Another aspect of this study is the inflammation in SCD patients. Sickling can lead to the continuous activation of granulocytes, monocytes, and platelets as a result of hemolysis and vaso-occlusion [27]. Therefore, the impact of SCD on inflammatory cytokines was investigated in serum samples isolated from patients with SCD in a steady state. Our results showed increased pro-inflammatory cytokine secretion from SCD patient’s serum, particularly in IL-1β, IL-6, and TNF-α in comparison to healthy controls and normal ranges, thus supporting the inflammatory nature of the disease. In our case, the inflammatory cytokines were elevated even in the absence of a hemolytic crisis. Previous studies showed that inflammatory markers could be further increased when samples were extracted during the active phases of the crisis [28, 29]. Increased inflammatory cytokines in isolated monocytes from SCD patients explained by the fact that RBCs hemolysis releases heme into the circulation, which in turn activates endothelial cells that can stimulate monocytes to release pro-inflammatory factors in response to Toll-like receptor 4 (TLR4) and placental growth factor (PIGF) (reviewed in [30]). The above results are suggestive of the pro-inflammatory nature of myeloid cells, even in the absence of a hemolytic crisis that can be complicated by inflammatory responses during the painful crisis attack that was explained by neurogenic inflammation and neuropathy (reviewed in [30]). Inflammatory pain is caused by increased levels of COX-2, IL-6, and TLR4 in the spinal cord [31]. Thus, targeting inflammatory mediators can be helpful for pain management.

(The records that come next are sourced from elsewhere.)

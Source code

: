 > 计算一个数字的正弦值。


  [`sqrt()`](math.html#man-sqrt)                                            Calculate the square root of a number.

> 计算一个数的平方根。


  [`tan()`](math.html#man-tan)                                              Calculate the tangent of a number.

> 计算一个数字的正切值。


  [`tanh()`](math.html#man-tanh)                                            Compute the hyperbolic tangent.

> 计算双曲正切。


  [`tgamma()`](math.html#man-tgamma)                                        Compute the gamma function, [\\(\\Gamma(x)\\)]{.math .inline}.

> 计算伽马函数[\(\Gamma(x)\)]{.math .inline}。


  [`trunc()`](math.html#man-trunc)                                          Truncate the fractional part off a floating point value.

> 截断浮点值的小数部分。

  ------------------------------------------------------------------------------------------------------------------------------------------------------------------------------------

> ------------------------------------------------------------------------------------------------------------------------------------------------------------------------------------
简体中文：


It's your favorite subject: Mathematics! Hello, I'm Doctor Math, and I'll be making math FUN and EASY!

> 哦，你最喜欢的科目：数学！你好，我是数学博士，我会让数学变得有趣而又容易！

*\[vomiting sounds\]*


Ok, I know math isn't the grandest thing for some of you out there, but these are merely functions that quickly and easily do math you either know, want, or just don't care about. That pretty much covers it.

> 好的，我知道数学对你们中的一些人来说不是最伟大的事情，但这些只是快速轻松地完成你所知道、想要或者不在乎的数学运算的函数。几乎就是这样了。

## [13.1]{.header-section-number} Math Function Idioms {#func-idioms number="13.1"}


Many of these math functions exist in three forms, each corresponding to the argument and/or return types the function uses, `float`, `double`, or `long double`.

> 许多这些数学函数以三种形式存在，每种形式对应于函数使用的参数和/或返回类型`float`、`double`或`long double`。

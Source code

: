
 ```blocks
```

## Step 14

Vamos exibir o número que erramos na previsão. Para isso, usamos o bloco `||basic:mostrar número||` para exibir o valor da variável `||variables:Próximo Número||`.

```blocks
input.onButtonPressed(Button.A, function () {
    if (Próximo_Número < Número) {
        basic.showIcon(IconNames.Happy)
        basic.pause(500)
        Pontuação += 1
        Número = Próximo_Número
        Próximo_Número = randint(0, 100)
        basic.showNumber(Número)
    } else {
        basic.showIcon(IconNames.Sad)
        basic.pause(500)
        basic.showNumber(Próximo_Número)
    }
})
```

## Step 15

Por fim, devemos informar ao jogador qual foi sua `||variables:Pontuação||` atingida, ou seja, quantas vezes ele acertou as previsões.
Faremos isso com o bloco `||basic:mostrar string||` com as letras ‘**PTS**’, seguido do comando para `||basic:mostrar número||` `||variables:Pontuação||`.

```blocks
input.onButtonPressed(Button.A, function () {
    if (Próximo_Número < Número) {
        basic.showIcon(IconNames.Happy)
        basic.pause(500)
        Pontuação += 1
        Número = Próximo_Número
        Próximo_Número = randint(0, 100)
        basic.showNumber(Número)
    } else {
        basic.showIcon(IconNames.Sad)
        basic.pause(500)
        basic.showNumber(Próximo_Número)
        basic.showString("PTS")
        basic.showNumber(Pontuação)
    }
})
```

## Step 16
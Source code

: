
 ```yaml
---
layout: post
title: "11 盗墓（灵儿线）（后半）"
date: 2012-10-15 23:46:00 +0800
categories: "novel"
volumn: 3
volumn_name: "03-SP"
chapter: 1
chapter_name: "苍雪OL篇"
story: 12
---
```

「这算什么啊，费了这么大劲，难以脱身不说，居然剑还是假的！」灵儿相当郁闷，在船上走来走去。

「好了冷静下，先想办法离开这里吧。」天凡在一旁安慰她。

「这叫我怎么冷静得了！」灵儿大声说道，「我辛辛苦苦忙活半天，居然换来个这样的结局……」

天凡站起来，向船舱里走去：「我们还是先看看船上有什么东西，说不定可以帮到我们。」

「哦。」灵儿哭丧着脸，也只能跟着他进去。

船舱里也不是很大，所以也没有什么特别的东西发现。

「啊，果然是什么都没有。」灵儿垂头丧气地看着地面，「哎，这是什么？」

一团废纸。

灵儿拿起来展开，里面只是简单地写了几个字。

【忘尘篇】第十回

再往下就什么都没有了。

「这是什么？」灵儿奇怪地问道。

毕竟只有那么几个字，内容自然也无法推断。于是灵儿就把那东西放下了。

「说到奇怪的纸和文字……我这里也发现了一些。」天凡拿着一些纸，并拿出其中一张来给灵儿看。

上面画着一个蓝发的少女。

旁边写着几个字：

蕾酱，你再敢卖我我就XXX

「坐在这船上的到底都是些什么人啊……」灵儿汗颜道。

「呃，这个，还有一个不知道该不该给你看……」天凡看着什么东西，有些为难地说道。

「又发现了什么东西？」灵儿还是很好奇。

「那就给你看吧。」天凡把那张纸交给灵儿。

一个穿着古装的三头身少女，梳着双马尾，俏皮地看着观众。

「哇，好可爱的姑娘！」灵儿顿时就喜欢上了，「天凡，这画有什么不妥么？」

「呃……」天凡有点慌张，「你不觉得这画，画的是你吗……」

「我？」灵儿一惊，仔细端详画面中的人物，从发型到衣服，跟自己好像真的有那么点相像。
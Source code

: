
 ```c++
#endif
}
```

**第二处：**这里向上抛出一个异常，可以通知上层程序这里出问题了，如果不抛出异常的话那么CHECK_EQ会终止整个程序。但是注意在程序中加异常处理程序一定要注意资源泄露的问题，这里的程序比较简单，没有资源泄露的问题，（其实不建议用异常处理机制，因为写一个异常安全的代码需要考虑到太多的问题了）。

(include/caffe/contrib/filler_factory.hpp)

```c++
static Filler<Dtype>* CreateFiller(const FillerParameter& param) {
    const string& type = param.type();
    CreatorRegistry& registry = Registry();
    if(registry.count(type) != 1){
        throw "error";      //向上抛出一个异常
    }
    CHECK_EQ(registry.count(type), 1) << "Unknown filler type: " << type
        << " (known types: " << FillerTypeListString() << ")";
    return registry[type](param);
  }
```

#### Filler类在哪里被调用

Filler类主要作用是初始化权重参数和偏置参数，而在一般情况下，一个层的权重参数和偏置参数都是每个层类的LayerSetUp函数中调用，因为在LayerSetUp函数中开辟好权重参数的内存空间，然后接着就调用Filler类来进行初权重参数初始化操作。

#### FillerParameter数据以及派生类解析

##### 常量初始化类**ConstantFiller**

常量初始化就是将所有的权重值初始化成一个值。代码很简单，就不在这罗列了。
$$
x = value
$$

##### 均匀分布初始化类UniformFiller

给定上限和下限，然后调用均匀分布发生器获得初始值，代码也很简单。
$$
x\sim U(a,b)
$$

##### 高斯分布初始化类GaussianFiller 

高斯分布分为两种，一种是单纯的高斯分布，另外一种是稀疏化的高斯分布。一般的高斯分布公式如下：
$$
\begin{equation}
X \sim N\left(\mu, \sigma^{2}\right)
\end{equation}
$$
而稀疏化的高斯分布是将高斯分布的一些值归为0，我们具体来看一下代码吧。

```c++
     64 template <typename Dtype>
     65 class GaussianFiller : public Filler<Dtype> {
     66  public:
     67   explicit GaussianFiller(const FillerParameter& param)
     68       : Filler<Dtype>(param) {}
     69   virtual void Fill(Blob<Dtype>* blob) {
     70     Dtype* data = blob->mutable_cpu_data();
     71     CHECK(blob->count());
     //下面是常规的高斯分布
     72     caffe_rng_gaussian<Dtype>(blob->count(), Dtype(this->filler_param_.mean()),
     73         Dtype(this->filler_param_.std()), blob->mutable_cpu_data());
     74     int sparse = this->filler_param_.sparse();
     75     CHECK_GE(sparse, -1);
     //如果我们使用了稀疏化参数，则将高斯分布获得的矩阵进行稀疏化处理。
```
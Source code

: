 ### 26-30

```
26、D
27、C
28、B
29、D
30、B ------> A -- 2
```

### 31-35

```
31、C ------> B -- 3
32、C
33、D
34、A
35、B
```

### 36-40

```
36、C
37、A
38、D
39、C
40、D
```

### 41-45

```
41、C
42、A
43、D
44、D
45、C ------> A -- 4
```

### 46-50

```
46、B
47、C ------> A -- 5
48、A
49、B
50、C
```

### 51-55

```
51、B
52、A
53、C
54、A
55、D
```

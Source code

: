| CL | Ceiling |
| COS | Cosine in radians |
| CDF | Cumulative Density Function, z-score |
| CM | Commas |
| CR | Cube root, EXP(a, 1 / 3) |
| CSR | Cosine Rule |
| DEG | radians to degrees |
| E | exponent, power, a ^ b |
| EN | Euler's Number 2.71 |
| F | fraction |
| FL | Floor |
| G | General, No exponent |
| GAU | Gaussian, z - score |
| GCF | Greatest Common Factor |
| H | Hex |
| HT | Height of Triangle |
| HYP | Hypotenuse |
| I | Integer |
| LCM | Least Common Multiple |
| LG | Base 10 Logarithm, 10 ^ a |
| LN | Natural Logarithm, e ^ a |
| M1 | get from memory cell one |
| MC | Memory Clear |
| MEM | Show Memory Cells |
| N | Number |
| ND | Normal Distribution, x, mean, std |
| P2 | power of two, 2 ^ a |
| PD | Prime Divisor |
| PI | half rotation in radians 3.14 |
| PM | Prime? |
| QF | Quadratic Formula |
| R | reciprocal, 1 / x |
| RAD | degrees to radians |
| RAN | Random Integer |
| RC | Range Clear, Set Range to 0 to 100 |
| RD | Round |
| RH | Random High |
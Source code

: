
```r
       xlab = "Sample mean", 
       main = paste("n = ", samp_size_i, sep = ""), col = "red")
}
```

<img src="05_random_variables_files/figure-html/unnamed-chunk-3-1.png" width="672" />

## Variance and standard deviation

We, therefore, investigated whether there is any form of correlation with what we observed with anti-phagocytosis marker expression CD47 and their receptor, SIRPα, and the increased level of IL-6, IL-1β, and TNF-α observed in sickle cell anemia. Interestingly, our study indicated a moderate negative correlation between the IL-6 cytokine and CD47 levels. However, IL-1β cytokine production was negatively correlated with the receptor of CD47 and the SIRPα expression on monocytes. Altogether, the data here suggest that CD47 and SIRPα could be a negative regulator of inflammation. Unlike our findings, Kong and colleagues found that in LPS-stimulated macrophages, SIRPα leads to increased production of pro-inflammatory cytokines, including TNF-α and IL-6 via activation of the mitogen-activated protein kinases (MAPKs) and nuclear factor κB (NF-κB) pathways [32]. This could be explained by the fact that in vitro stimulation of the cells works in a different mechanism about SIRPα and inflammatory cytokines. Therefore, the impact of SIRPα on the inflammation of SCD must be well studied before any utilization as a potential target to control the inflammatory response in sickle cell anemia.

This study is limited by the fact that it reports CD47 expression in SCD in which Rh phenotype is not determined. A better conclusion can be made if the Rh status of the patient and control groups is determined and not changed among the two populations. Thus, we can rule out the possibility that the changes we observed in CD47 expression were impacted by the Rh status.

Conclusion

This study revealed decreased CD47 expression and increased apoptosis of RBCs in SCD patients. However, the CD47 ligand SIRPα expressed on monocytes was not affected by SCD. Cytokine analysis and Pearson’s correlation showed an inverse relationship between CD47, SIRPα, and inflammatory cytokine production. Further studies would help in identifying the role of blocking SIRPα and the response in inflammatory markers and how CD47-SIRPα co-immunoprecipitation may impact the process of apoptosis and the severity of hemolytic anemia in those patients.

Understanding cytokine production and secretion is important in controlling inflammatory response and management of neuropathic pain in sickle cell disease during crises and may help in the development of effective therapies to control SCD complications.